The Baptist church in Hopewell, New Jersey, was organized on April 23, 1715 with fifteen members. Hopewell was, and still is to some degree, a small rural community in western New Jersey over a few hills from the Delaware River. For its first 32 years the church met in private homes, primarily that of Jonathan Stout. Then in 1747, during a period of revival and growth, property was given to the church by John Hart, the only local man who was a signatory to the Declaration of Independence. Isaac Eaton was the church’s first full-time pastor, serving from 1748 until his death in 1772. Other than a few famous members, probably the church’s most significant claim to fame was that Bro. Eaton established the first Baptist school in America for the training of God’s servants. Three of the school’s alumni include John Gano, the pastor of the first permanent Baptist church in New York and chaplain in the Revolutionary War, Hezekiah Smith another pastor and chaplain, and James Manning the founder of a school in Rhode Island which eventually became known as Brown University. But it’s not to these that I refer for this date in our history.
On Sunday, April 23, 1775, news of the Battle of Lexington reached Hopewell while the church service was going on.

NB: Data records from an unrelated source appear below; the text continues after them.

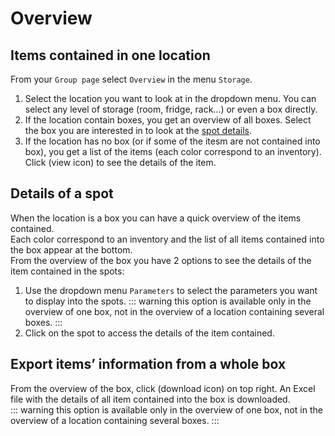 # Overview

## Items contained in one location

From your `Group page` select `Overview` in the menu `Storage`.   
1. Select the location you want to look at in the dropdown menu. You can select any level of storage (room, fridge, rack...) or even a box directly. 
2. If the location contain boxes, you get an overview of all boxes. Select the box you are interested in to look at the [spot details](/laboratory-information-management-system/storage.html#details-of-a-spot).
3. If the location has no box (or if some of the itesm are not contained into box), you get a list of the items (each color correspond to an inventory). Click (view icon) to see the details of the item.

## Details of a spot
When the location is a box you can have a quick overview of the items contained.  
Each color correspond to an inventory and the list of all items contained into the box appear at the bottom.  
 From the overview of the box you have 2 options to see the details of the item contained in the spots:  
1. Use the dropdown menu `Parameters` to select the parameters you want to display into the spots.
::: warning
this option is available only in the overview of one box, not in the overview of a location containing several boxes.
:::
2. Click on the spot to access the details of the item contained.

## Export items’ information from a whole box

From the overview of the box, click (download icon) on top right. An Excel file with the details of all item contained into the box is downloaded.  
::: warning
this option is available only in the overview of one box, not in the overview of a location containing several boxes.
:::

As people began to exit the building, Joab Houghton, one of the members, climbed up on the block of stone used to help ladies disembark from their wagons. Once he had everyone’s attention, he challenged the men of the church with his love of liberty and desire for independence. It is said that every man there that day volunteered to take up arms and to join Houghton in traveling to New England to fight the British. On October 19, 1776, Joab Houghton was made a captain, and on this day (March 15) in 1777 he became a Lieutenant Colonel.
A few months after Washington made his famous crossing of the Delaware on a bitterly cold December 25th, he and his advisors gathered in the Hopewell Church and began strategizing for their attack on the British and Hessians at Princeton – a battle which became a turning point in the war.